12. Penyesalan

3K 208 107
                                    

Rio terbangun dari tidurnya dan langsung mendongakan kepalanya. Nafasnya lagi-lagi tersendat saat melihat keadaan Ify saat ini. Meski operasinya berjalan dengan lancar, tapi Ify masih belum sadar juga di hari ketiga wanita itu berpindah ke ruang inap.

Rio memejamkan matanya sesaat seraya mengapit pangkal hidungnya. Pusing yang menyerangnya dari kemarin belum pulih sama sekali. Rio bahkan tidak berniat memulihkannya. Karena Rio ingin menyiksa dirinya sendiri sebagai penghakiman atas apa yang sudah menimpa istrinya. Rio benar-benar belum menyiapkan diri untuk menghadapi Ify saat sadar nanti. Terlebih, jika istrinya tahu bahwa calon buah hati mereka tidak dapat di selamatkan. Belum lagi dengan kondisi Ify yang mungkin tidak akan sama lagi.
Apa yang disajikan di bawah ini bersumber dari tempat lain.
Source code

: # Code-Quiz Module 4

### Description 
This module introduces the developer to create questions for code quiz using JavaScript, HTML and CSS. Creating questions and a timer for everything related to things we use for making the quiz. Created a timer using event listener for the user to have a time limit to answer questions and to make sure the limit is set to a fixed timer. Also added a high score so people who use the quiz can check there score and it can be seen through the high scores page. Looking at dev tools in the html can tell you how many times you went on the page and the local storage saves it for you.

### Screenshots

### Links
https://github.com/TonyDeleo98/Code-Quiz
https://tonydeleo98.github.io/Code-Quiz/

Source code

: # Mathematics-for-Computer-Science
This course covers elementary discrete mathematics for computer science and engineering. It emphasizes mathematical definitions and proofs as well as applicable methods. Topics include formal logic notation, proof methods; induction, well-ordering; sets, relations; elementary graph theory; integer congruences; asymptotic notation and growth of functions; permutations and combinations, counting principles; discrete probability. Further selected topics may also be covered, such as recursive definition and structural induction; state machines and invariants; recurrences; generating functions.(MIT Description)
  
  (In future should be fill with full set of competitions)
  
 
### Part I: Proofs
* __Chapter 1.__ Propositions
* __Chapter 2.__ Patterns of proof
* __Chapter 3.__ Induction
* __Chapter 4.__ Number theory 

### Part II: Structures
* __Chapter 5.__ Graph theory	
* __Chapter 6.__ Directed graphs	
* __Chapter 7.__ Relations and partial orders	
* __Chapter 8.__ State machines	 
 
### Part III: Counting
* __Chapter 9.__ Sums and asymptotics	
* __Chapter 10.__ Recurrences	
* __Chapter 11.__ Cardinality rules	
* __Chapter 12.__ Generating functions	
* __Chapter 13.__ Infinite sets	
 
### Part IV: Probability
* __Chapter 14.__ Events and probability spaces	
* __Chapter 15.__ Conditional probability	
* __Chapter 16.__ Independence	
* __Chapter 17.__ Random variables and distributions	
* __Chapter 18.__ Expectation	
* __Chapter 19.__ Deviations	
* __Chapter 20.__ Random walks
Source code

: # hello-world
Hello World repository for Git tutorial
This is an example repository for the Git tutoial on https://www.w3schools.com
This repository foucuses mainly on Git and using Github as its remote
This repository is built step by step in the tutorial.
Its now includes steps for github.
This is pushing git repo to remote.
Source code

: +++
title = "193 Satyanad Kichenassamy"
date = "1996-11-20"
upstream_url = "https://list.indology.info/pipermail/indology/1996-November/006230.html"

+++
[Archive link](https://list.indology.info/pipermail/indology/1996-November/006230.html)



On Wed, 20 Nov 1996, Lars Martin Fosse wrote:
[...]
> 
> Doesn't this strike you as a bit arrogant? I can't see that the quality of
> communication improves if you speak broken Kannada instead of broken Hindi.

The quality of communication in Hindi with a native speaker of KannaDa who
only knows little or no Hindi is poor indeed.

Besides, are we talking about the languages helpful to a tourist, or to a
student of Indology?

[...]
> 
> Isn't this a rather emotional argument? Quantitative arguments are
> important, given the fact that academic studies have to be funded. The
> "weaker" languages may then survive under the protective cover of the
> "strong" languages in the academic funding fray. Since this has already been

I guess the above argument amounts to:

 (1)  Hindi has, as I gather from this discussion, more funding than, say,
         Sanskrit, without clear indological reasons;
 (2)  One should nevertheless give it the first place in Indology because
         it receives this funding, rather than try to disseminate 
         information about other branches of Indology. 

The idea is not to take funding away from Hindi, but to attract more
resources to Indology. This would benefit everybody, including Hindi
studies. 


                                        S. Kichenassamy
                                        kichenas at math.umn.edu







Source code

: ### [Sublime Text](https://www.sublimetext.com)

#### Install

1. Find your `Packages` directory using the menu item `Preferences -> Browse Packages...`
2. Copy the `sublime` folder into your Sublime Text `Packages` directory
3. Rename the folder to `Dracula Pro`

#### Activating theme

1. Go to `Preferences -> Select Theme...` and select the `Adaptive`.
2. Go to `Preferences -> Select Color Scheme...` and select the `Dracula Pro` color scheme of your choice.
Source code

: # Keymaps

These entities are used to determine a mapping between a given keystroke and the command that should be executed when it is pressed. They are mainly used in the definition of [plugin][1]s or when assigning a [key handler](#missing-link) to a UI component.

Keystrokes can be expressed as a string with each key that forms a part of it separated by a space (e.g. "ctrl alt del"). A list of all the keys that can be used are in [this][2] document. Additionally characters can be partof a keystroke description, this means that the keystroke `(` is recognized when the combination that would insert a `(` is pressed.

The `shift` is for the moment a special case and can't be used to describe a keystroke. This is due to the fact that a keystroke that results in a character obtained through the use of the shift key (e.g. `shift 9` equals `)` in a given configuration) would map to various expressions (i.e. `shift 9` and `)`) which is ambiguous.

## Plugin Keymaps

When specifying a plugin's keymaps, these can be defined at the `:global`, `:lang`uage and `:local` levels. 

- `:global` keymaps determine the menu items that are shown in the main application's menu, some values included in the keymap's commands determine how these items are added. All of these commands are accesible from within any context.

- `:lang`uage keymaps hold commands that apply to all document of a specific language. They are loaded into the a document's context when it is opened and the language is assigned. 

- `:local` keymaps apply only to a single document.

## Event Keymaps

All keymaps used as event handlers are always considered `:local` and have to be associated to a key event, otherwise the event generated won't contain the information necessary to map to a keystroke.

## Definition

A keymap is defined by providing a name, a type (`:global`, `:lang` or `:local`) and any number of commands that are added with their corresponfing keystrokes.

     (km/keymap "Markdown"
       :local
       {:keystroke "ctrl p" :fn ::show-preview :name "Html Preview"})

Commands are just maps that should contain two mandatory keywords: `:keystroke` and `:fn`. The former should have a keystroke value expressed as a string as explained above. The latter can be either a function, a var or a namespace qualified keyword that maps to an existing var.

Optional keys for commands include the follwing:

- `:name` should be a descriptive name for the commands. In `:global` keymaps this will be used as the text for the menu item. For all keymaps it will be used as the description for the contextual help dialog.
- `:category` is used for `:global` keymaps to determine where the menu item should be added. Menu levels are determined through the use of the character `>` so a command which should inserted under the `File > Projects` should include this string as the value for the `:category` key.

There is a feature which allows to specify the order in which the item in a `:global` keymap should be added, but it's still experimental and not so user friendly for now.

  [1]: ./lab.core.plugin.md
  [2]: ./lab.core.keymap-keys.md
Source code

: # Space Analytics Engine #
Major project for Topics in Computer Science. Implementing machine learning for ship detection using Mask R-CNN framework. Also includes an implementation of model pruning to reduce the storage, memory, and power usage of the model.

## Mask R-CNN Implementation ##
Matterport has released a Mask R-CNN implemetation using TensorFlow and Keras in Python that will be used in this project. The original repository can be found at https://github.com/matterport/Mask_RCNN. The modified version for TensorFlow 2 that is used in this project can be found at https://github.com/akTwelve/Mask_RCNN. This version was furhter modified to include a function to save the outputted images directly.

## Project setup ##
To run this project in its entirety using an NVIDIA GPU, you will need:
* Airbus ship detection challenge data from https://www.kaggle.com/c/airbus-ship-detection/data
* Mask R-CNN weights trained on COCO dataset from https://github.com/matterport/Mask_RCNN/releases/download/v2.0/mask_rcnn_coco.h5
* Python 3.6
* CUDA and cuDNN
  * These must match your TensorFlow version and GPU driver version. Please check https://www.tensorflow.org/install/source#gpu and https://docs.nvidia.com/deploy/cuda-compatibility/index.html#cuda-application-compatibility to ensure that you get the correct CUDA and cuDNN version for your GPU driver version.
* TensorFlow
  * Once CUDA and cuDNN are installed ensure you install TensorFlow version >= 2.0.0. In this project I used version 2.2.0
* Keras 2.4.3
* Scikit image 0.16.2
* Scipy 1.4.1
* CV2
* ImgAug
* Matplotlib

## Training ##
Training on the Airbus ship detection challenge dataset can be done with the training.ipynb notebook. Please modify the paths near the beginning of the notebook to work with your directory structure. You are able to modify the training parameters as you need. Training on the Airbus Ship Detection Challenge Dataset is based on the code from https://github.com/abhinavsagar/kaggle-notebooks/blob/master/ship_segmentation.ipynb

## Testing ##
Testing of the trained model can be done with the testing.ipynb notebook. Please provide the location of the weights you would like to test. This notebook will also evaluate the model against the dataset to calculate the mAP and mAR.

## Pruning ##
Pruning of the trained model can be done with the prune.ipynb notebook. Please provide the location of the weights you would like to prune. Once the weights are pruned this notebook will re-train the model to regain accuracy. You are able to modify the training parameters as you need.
Rio reflek memejamkan mata. Saat di rasa dadanya nyeri karena tak bisa mengambil udara ketika teringat pada keadaan yang terjadi.

"Makan dulu, Yo." Rio mendongak. Melihat Amara datang dengan keadaan lebih rapi di banding kemarin yang semalam ikut menginap di sini menemani Rio. Baru tadi pagi Amara pulang dengan alasan Rio minta di masakkan. Entah kenapa Amara begitu menyayangi Ify sejak dulu hingga sekarang. Padahal, Amara juga tahu jika Ify adalah penyebab kehancurannya kala itu. Rio bahkan sampai tidak menyangka saat tahu jika Amara begitu semangat tentang perjodohan mereka. Meski dulu Rio sempat tidak terima, tapi sekarang dia harus mengucapkan banyak terima kasih pada mamanya itu.
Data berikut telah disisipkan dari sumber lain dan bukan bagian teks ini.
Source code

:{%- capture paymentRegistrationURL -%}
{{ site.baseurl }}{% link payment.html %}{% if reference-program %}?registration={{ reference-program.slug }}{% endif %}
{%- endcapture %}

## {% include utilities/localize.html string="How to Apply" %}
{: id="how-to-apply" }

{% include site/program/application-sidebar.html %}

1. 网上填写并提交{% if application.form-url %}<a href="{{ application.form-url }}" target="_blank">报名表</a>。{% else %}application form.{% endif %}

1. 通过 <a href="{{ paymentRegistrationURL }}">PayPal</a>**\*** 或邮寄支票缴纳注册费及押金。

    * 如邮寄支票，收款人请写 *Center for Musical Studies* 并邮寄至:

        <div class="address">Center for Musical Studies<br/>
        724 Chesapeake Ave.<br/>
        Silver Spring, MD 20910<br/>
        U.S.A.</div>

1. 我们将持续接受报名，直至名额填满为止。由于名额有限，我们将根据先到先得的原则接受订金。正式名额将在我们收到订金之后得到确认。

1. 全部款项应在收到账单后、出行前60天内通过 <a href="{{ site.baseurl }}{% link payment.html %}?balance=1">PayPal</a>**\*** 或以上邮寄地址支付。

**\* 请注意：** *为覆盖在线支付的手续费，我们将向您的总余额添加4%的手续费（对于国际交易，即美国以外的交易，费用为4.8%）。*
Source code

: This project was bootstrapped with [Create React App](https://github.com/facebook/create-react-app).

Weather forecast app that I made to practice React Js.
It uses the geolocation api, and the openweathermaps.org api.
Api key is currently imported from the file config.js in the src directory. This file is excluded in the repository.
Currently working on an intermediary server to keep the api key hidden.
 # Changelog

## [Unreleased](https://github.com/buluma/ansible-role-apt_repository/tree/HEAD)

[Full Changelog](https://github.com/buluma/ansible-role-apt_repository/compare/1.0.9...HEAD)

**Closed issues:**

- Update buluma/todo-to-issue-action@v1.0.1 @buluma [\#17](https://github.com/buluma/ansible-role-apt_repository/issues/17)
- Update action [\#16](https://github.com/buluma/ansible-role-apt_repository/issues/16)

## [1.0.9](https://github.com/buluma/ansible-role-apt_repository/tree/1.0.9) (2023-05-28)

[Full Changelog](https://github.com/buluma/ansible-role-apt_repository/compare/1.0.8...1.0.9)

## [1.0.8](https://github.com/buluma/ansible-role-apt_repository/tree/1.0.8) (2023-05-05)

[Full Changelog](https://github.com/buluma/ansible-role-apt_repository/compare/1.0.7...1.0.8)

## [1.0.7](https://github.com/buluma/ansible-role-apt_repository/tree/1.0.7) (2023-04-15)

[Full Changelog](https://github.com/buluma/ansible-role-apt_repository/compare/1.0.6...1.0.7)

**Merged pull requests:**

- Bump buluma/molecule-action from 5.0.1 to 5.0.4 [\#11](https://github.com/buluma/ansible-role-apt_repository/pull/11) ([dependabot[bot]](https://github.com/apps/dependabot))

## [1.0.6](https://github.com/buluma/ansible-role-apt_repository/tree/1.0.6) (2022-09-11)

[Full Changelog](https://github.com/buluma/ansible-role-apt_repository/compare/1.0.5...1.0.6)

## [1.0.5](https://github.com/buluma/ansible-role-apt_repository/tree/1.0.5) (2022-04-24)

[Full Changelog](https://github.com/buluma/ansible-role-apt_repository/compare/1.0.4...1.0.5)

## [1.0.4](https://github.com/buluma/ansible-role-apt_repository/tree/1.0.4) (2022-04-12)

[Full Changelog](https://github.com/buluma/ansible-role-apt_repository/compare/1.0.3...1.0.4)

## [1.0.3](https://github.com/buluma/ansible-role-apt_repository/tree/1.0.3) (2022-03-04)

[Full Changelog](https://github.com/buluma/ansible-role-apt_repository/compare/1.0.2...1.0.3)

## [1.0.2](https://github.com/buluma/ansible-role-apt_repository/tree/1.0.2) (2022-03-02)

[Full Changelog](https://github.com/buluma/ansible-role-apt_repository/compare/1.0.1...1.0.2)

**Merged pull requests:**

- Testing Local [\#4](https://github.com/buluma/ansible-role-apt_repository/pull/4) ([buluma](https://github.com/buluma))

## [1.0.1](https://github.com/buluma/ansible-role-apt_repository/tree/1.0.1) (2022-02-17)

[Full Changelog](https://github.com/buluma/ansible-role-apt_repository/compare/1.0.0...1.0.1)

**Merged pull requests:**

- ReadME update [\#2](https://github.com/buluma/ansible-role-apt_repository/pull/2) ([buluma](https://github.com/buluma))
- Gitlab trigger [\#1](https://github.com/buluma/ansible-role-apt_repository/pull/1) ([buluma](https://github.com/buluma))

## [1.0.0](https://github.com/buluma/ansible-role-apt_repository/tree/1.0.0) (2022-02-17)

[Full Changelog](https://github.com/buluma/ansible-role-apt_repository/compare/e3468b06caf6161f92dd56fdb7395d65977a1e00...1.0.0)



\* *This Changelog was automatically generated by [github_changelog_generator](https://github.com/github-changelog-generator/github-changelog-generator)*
"Ma." Amara hanya berdehem seraya menyiap makanan untuk Rio. Tadi Amara memasak salmon panggang saus lemon, tumis kailan cah sapi, sama cumi goreng tepung kesukaan Rio.
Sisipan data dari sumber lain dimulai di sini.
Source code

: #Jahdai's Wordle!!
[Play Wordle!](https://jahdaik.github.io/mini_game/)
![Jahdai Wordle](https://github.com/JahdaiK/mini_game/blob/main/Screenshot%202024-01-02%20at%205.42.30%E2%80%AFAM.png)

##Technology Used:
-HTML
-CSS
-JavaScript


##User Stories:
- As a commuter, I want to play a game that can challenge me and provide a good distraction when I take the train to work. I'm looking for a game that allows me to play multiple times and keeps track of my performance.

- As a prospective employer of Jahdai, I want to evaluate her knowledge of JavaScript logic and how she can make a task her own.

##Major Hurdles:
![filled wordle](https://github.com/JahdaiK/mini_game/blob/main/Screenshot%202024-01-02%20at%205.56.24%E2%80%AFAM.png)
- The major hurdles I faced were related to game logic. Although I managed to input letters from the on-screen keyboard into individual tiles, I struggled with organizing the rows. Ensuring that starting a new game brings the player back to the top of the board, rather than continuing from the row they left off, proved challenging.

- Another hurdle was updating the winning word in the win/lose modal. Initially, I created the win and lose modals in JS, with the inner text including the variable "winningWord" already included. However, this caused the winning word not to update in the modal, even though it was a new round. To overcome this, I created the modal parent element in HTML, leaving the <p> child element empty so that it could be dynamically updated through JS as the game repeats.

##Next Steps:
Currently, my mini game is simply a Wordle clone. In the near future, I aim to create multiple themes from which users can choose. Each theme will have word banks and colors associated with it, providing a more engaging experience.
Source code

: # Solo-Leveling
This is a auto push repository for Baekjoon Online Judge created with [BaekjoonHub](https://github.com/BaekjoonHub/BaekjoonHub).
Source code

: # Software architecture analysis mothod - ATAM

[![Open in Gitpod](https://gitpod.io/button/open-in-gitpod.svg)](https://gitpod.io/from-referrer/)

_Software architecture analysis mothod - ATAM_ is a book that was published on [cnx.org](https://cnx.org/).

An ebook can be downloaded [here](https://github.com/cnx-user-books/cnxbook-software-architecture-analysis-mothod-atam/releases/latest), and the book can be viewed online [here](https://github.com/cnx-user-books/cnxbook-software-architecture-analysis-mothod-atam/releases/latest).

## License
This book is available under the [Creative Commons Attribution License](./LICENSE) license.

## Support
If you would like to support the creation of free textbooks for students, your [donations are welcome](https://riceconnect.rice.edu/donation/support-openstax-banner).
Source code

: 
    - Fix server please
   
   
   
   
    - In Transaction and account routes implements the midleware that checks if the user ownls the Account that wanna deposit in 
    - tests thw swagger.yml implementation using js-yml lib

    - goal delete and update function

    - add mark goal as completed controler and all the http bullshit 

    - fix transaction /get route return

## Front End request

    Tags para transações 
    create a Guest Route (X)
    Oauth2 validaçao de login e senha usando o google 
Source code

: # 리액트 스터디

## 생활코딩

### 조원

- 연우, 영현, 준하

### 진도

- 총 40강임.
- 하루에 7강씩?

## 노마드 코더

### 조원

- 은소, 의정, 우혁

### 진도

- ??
"Kenapa?" Amara menyerahkan satu piring berisi setengah nasi pada putranya. Lalu meletakkan tiga menu lauk itu di hadapan Rio agar Rio mengambilnya sendiri. Lalu membuka tupperware lagi yang berisi beberapa buah-buahan.

"Rio boleh tanya sesuatu nggak?"

"Tanya apa?" tanggap Amara tenang. Dia sudah selesai dengan kegiatannya yang kini sepenuhnya menatap Rio.

"Ada hal yang mama tahu tapi nggak Rio tahu tentang Ify selama ini?"

Amara tak langsung menjawab. Dia hanya diam menatap putranya dengan sorot mata kesedihan.

"Ada. Dan mama akan ceritain semua ke kamu asal kamu makan banyak sekarang. Karena kamu tahu sendiri. Ify pasti ngomel kalau tahu kamu telat makan. Dan berakibat pada asam lambung kamu jadi naik."

Rio tersenyum tipis. Omelan mama membuat Rio teringat pada Ify yang tak pernah lelah mengingatkannya untuk makan. Ya, memang dulu tak ada yang tahu jika Rio itu punya riwayat penyakit mag. Dan hanya Ify yang menyadari saat itu, karena Ify memergokinya kesakitan saat pulang sekolah.

Dulu, Rio itu sering kesepian dan hampir tidak pernah mendapat perhatian dari kedua orang tuanya yang sibuk bekerja. Papa sibuk di perusahaan. Sedangkan mama sibuk di usaha butiknya. Baru ketika Ify pergi saat itu, mama memutuskan untuk tidak lagi mengurus butiknya. Dan mempekerjakan seseorang untuk mengelola buktinya.

"Ma. Apa mama tahu alasan kenapa Ify dulu pergi?" tanya Rio menghentikan makannya. Entalah, tiba-tiba terlintas begitu saja ingatan itu yang dulu sama sekali tak Rio sadari. Ya, sejak kepergian Ify, Rio menjadi lebih banyak mendapat perhatian dari Amara. Meski saat itu, sama sekali tidak bisa membuat Rio lupa akan sosok Ify. Tapi Rio bisa merasakan perubahan besar dari sosok mama padanya.

"Makan dulu. Nanti mama ceritain." Tanggap Amara santai. Memasukkan satu butir anggur merah ke dalam mulutnya dengan pandangan tak lepas dari ponsel. Sibuk memeriksa baju melalui gambar yang akan segera di luncurkan bulan depan.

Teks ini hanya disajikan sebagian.